▸ DATA SUPPLIED

========================

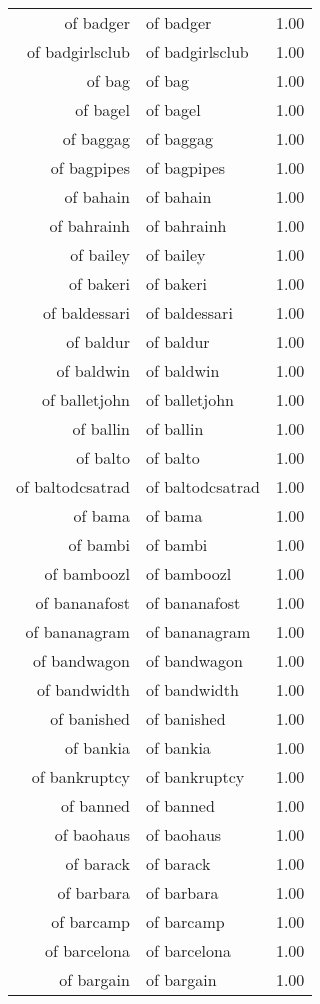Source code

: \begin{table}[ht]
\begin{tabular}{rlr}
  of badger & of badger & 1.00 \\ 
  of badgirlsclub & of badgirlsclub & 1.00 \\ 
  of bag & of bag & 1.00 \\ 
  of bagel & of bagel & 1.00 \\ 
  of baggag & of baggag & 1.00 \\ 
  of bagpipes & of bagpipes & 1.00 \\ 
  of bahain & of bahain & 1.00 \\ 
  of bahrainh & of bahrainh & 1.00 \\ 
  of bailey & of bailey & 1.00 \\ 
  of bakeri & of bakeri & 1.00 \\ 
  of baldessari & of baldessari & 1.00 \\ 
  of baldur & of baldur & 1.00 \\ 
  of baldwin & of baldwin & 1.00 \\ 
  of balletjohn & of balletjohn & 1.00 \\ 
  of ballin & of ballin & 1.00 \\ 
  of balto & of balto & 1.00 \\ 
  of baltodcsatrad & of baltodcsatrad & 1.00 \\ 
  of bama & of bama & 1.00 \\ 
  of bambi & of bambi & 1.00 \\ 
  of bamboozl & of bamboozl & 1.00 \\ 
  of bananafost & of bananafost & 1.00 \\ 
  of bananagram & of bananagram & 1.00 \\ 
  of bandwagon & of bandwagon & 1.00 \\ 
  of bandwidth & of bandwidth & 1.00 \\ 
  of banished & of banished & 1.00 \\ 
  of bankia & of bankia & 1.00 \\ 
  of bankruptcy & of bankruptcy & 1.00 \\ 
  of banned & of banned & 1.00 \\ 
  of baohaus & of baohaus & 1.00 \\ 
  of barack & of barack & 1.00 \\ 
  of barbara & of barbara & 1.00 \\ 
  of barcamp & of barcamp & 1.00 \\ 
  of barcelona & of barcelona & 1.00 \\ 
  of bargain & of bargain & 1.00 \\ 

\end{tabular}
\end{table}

========================

▸ WHAT IS NEEDED
For each record above, write it out exactly and omit any picture.

▸ YOUR RESPONSE
Source code

: \begin{table}[ht]
\begin{tabular}{rlr}
  of badger & of badger & 1.00 \\ 
  of badgirlsclub & of badgirlsclub & 1.00 \\ 
  of bag & of bag & 1.00 \\ 
  of bagel & of bagel & 1.00 \\ 
  of baggag & of baggag & 1.00 \\ 
  of bagpipes & of bagpipes & 1.00 \\ 
  of bahain & of bahain & 1.00 \\ 
  of bahrainh & of bahrainh & 1.00 \\ 
  of bailey & of bailey & 1.00 \\ 
  of bakeri & of bakeri & 1.00 \\ 
  of baldessari & of baldessari & 1.00 \\ 
  of baldur & of baldur & 1.00 \\ 
  of baldwin & of baldwin & 1.00 \\ 
  of balletjohn & of balletjohn & 1.00 \\ 
  of ballin & of ballin & 1.00 \\ 
  of balto & of balto & 1.00 \\ 
  of baltodcsatrad & of baltodcsatrad & 1.00 \\ 
  of bama & of bama & 1.00 \\ 
  of bambi & of bambi & 1.00 \\ 
  of bamboozl & of bamboozl & 1.00 \\ 
  of bananafost & of bananafost & 1.00 \\ 
  of bananagram & of bananagram & 1.00 \\ 
  of bandwagon & of bandwagon & 1.00 \\ 
  of bandwidth & of bandwidth & 1.00 \\ 
  of banished & of banished & 1.00 \\ 
  of bankia & of bankia & 1.00 \\ 
  of bankruptcy & of bankruptcy & 1.00 \\ 
  of banned & of banned & 1.00 \\ 
  of baohaus & of baohaus & 1.00 \\ 
  of barack & of barack & 1.00 \\ 
  of barbara & of barbara & 1.00 \\ 
  of barcamp & of barcamp & 1.00 \\ 
  of barcelona & of barcelona & 1.00 \\ 
  of bargain & of bargain & 1.00 \\ 

\end{tabular}
\end{table}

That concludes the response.